If you want to try using orange oil, the steps are super simple. Pour the orange oil into a spray bottle, look for areas where flying termites could be found and spray the area. You can spray the perimeter of your home, an attic or basement, your patio or deck and any other place where there are termites. You can also make a small hole in your wall and spray the oil directly into the wall.

Expert Tip: Orange oil, while certainly less toxic than many of the alternatives, is still not safe around pets and children. And please remember to always use a mask and gloves while applying the treatment.

5. Direct Rainwater Away From Your House

One more do-it-yourself trick that may be able to help with your flying termite situation is to keep rainwater from getting too close to your house. These insects love moisture, so the less moisture that is getting near your house the better. Consider getting downspout extenders that will direct rainwater away from your house, and don’t forget to clean all of the gunk and debris from your gutters and downspout.

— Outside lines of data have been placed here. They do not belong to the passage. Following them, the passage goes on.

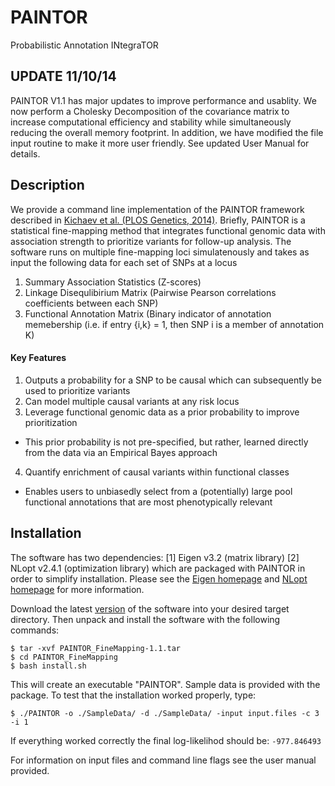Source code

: # PAINTOR
Probabilistic Annotation INtegraTOR

## UPDATE 11/10/14
PAINTOR V1.1 has major updates to improve performance and usablity. We now perform a Cholesky Decomposition of the covariance matrix to increase computational efficiency and stability while simultaneously reducing the overall memory footprint. In addition, we have modified the file input routine to make it more user friendly. See updated User Manual for details.   

## Description

We provide a command line implementation of the PAINTOR framework described in [Kichaev et al. (PLOS Genetics, 2014)](http://www.plosgenetics.org/article/info%3Adoi%2F10.1371%2Fjournal.pgen.1004722). Briefly, PAINTOR is a statistical fine-mapping method that integrates functional genomic data with association strength to prioritize variants for follow-up analysis. The software runs on multiple fine-mapping loci simulatenously and takes as input the following data for each set of SNPs at a locus


1. Summary Association Statistics (Z-scores)
2. Linkage Disequlibirium Matrix (Pairwise Pearson correlations coefficients between each SNP)
3. Functional Annotation Matrix (Binary indicator of annotation memebership (i.e. if entry {i,k} = 1, then SNP i is a member of annotation K)

#### Key Features

1. Outputs a probability for a SNP to be causal which can subsequently be used to prioritize variants
2. Can model multiple causal variants at any risk locus
3. Leverage functional genomic data as a prior probability to improve prioritization
  - This prior probability is not pre-specified, but rather, learned directly from the data via an Empirical Bayes approach
4. Quantify enrichment of causal variants within functional classes
  - Enables users to unbiasedly select from a (potentially) large pool functional annotations that are most phenotypically relevant

## Installation
The software has two dependencies: [1] Eigen v3.2 (matrix library) [2] NLopt v2.4.1 (optimization library) which are packaged with PAINTOR in order to simplify installation. Please see the [Eigen homepage](http://eigen.tuxfamily.org/index.php?title=Main_Page) and [NLopt homepage](http://ab-initio.mit.edu/wiki/index.php/NLopt) for more information.

Download the latest [version](https://github.com/gkichaev/PAINTOR_FineMapping/releases) of the software into your desired target directory. Then unpack and install the software with the following commands:

`$ tar -xvf PAINTOR_FineMapping-1.1.tar`  
`$ cd PAINTOR_FineMapping`  
`$ bash install.sh`  

This will create an executable "PAINTOR". Sample data is provided with the package. To test that the installation worked properly, type:

`$ ./PAINTOR -o ./SampleData/ -d ./SampleData/ -input input.files -c 3 -i 1`

If everything worked correctly the final log-likelihod should be: `-977.846493`

For information on input files and command line flags see the user manual provided.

How To Tell The Difference Between Flying Termites & Ants

As we mentioned before, it’s super easy to confuse flying termites and flying ants. They look a lot alike, and they both swarm and create havoc with wood. 

So how will you know if you are dealing with flying termites or ants? Well, there are a few subtle differences that will help you to know what you’re dealing with. 

While both flying termites and flying ants have four wings, termite wings are all the same size, and flying ants have forewings that are larger than their back wings. Termite antennae are relatively straight, while flying ants have antennae that curve. Lastly, a termite’s body is straight, and a flying ant’s body looks like it has a waist.

Both of these insects can cause damage to your home, but flying ants don’t actually eat the wood. Instead, they tunnel through the wood and create chambers within the wood.

Are They Attracted To Light?

Flying termites are definitely attracted to light, and they can be seen swarming around porch lights, streetlamps and even lights inside your house.

Seeing them fly up to the light is one way to tell that termite season is underway. 

Conclusion

Now that you know how to get rid of flying termites, it’s time for you to put these methods into action.